### EXERCISE
Each time a line of the listing holds "noyau", copy that line.

### TASK INPUTS

------------------------

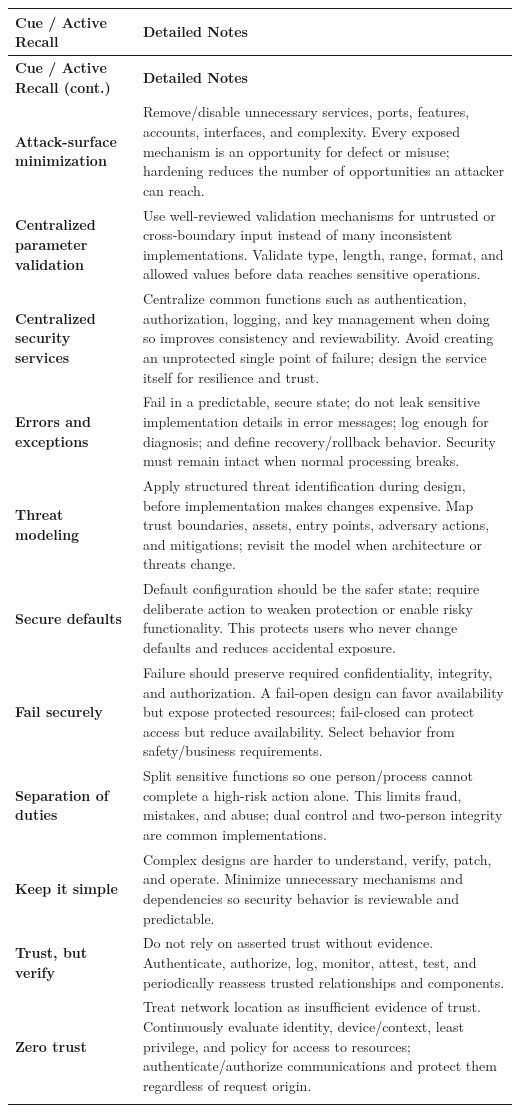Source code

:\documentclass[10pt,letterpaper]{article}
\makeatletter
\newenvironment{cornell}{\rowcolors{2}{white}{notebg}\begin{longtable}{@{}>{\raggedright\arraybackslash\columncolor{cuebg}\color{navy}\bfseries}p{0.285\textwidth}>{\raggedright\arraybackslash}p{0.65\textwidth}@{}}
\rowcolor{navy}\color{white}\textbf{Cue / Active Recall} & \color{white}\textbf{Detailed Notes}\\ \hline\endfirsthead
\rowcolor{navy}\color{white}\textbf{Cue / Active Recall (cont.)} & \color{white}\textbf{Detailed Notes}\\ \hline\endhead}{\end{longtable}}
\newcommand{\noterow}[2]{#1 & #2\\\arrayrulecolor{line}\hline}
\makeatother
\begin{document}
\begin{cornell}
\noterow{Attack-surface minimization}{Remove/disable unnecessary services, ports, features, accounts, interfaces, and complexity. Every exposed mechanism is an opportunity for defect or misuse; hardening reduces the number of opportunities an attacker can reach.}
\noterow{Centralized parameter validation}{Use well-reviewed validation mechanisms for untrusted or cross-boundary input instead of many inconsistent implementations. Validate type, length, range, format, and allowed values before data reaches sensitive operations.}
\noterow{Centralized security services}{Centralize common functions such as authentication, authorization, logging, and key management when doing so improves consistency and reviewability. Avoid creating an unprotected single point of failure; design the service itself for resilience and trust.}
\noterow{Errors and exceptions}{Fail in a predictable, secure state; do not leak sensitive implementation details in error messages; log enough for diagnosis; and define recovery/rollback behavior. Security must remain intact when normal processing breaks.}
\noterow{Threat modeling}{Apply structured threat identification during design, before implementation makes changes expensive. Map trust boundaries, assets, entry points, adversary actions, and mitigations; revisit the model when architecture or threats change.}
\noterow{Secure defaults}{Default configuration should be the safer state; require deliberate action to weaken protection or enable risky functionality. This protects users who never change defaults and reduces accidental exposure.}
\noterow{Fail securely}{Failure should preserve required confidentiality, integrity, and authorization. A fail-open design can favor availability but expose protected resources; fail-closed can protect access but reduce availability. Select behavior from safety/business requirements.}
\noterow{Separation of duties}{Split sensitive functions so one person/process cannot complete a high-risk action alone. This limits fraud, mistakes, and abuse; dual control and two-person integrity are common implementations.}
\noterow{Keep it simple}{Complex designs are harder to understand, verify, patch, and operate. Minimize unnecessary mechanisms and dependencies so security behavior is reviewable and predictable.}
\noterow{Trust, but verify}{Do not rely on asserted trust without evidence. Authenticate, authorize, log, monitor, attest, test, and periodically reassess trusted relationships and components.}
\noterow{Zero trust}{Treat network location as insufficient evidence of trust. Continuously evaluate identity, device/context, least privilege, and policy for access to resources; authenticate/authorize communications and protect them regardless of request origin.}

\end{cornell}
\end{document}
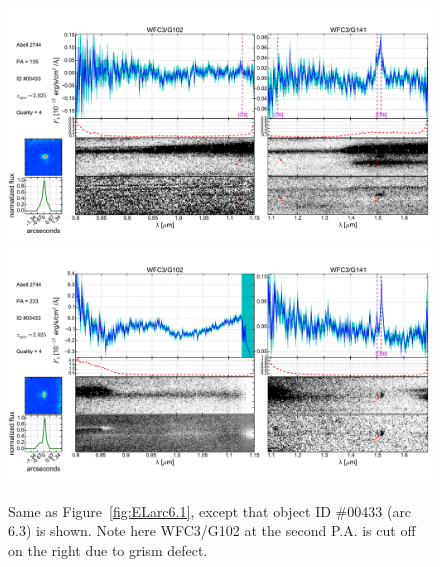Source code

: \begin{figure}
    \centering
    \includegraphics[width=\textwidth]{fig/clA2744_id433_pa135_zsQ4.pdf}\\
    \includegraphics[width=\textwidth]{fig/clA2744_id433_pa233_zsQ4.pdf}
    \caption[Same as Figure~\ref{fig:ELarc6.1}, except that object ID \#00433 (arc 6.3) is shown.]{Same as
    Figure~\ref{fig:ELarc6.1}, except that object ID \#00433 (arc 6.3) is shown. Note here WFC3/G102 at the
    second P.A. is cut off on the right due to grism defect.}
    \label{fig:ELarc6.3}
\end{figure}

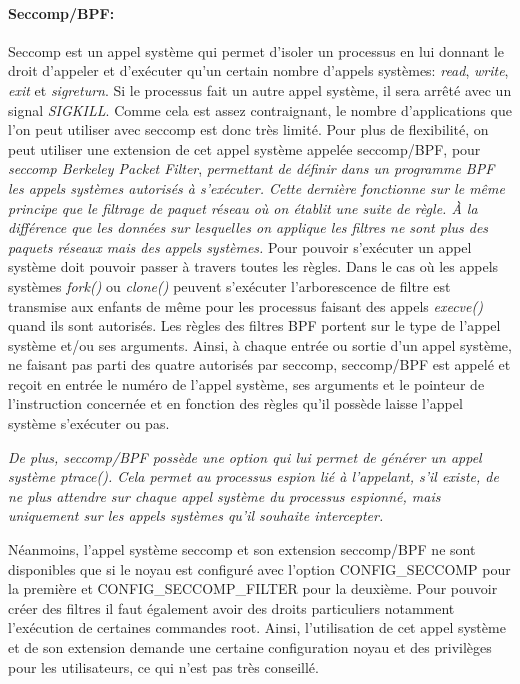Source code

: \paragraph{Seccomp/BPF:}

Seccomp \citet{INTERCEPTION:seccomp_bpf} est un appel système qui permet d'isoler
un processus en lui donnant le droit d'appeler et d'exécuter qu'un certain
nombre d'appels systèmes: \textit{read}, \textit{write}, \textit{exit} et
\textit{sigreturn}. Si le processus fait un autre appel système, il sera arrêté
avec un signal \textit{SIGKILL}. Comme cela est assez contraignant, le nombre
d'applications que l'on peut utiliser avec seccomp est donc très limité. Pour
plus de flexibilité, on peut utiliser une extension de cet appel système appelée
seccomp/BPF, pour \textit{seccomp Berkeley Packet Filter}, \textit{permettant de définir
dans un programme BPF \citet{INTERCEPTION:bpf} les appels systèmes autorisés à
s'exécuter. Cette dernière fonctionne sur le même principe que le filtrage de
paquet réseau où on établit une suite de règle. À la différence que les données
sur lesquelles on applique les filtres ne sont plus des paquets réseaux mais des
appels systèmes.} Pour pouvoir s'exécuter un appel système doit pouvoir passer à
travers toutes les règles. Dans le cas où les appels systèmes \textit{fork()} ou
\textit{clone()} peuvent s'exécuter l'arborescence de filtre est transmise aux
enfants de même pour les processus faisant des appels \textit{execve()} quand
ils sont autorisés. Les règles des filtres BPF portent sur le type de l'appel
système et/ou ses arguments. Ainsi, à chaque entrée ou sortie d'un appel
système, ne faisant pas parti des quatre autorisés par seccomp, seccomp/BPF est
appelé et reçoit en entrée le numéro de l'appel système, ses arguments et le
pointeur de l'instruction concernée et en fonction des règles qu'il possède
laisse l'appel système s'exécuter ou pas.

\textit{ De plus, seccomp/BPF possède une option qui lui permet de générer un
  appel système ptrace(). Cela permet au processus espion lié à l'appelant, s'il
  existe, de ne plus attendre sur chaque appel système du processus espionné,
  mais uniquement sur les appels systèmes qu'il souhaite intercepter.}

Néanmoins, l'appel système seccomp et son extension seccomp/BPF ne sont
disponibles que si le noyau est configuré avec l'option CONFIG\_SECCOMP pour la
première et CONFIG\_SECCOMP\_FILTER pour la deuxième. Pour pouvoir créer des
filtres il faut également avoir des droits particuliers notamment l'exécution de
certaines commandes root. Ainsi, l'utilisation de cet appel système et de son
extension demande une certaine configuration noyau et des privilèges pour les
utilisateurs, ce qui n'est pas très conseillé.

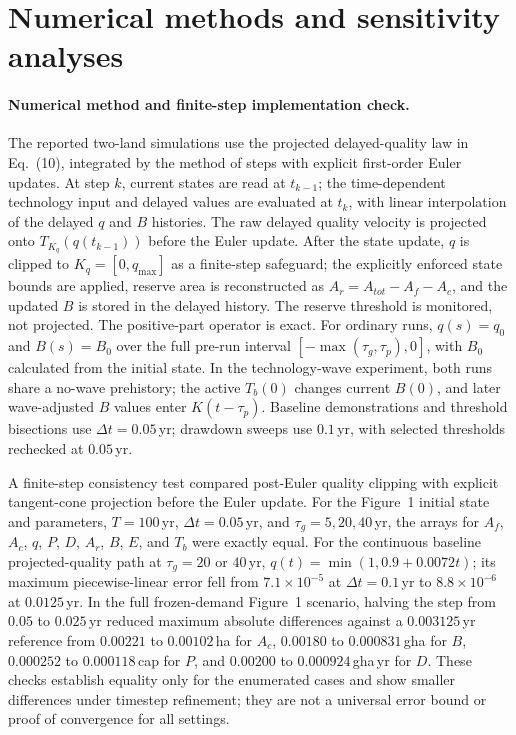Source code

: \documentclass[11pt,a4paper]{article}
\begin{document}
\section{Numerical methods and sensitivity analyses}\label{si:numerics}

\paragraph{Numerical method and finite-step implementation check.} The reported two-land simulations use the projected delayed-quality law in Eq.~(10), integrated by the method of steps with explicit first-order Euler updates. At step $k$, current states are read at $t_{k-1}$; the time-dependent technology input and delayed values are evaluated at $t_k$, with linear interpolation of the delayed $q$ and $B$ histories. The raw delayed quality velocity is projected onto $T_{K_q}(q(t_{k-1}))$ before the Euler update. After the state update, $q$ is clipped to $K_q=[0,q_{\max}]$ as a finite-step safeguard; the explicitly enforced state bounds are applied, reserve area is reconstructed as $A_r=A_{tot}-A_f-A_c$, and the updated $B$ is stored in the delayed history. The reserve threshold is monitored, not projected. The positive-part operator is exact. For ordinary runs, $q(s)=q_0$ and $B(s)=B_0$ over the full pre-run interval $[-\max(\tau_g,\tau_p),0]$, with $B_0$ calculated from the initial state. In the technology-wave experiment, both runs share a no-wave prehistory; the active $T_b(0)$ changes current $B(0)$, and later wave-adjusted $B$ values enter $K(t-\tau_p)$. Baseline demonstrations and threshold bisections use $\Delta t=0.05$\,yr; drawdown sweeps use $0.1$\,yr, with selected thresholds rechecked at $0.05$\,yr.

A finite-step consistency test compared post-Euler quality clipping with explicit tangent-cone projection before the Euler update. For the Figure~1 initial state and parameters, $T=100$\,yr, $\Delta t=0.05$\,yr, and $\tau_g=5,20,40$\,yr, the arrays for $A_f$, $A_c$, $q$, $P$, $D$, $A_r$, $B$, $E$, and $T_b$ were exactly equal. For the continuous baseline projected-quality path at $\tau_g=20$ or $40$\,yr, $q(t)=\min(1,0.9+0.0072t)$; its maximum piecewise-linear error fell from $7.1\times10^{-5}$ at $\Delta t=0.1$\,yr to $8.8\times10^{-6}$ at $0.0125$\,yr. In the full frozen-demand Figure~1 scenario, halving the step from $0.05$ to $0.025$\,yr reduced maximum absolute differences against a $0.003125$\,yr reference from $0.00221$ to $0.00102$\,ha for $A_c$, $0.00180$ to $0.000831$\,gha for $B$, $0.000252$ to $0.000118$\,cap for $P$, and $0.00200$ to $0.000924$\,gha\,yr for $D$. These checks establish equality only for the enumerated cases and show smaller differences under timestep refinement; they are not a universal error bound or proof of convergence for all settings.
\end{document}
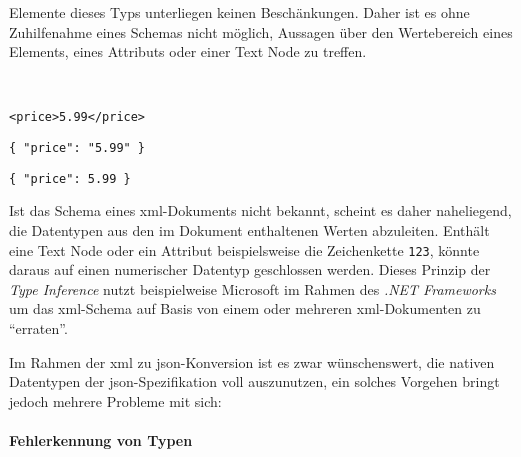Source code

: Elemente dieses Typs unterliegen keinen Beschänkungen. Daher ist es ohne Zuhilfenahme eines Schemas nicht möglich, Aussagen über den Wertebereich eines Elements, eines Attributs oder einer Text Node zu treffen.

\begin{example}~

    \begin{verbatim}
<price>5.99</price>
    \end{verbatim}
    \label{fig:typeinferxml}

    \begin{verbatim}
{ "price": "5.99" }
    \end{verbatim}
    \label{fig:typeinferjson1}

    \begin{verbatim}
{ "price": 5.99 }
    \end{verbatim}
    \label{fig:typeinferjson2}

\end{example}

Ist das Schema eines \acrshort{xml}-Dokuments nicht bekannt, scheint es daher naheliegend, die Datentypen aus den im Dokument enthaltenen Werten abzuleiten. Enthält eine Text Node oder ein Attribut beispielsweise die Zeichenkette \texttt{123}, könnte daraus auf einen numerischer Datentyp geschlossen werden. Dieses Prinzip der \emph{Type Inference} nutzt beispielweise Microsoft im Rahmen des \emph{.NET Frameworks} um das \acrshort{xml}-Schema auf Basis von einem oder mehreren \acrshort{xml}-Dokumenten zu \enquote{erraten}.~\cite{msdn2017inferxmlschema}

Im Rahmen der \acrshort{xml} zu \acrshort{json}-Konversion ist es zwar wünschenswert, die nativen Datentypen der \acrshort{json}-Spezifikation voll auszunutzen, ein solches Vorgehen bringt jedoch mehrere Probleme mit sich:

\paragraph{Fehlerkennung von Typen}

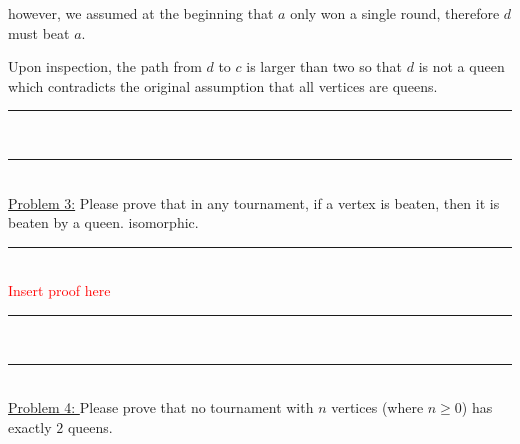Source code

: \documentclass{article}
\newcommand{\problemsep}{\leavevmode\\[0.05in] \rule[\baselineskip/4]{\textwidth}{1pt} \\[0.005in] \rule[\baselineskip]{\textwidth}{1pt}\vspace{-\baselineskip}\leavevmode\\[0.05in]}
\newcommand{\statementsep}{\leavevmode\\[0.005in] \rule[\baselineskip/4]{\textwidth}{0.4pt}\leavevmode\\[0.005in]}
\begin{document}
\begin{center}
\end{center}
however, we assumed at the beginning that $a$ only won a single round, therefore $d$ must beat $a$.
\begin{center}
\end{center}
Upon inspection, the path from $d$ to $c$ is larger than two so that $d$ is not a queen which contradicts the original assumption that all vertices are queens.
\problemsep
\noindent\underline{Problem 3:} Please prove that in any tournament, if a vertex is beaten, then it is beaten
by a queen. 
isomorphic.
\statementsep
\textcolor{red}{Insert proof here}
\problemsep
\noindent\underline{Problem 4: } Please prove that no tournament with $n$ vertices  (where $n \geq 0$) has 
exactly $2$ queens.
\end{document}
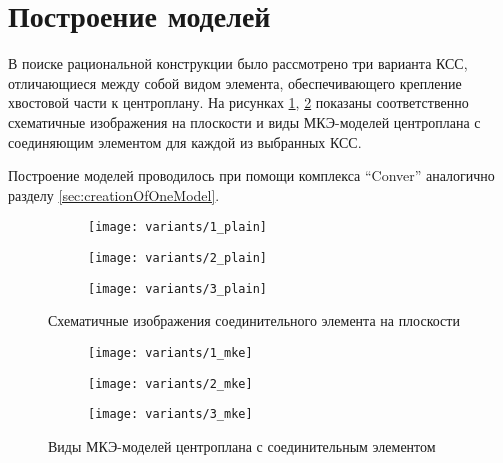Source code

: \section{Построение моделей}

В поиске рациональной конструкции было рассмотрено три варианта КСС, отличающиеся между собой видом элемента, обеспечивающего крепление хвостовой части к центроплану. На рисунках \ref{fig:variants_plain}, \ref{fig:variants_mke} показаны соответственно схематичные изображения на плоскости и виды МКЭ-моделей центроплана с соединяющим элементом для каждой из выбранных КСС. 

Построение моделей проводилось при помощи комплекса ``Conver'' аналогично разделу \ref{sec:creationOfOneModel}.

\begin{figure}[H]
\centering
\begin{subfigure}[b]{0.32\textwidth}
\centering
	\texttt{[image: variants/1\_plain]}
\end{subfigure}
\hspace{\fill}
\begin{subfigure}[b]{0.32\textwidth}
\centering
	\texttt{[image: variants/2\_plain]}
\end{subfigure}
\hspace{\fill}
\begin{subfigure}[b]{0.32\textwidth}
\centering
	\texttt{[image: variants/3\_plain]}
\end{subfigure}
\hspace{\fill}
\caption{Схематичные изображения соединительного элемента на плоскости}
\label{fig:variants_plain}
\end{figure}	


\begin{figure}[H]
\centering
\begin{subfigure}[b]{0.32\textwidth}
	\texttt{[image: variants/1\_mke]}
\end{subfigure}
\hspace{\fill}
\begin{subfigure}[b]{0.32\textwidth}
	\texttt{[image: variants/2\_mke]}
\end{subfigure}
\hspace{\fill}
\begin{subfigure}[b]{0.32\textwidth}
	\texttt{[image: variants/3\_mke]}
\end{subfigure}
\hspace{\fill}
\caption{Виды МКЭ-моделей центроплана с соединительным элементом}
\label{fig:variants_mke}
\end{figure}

------------------------

### RESULT OF THE TASK
disponibles que si le noyau est configuré avec l'option CONFIG\_SECCOMP pour la
extension demande une certaine configuration noyau et des privilèges pour les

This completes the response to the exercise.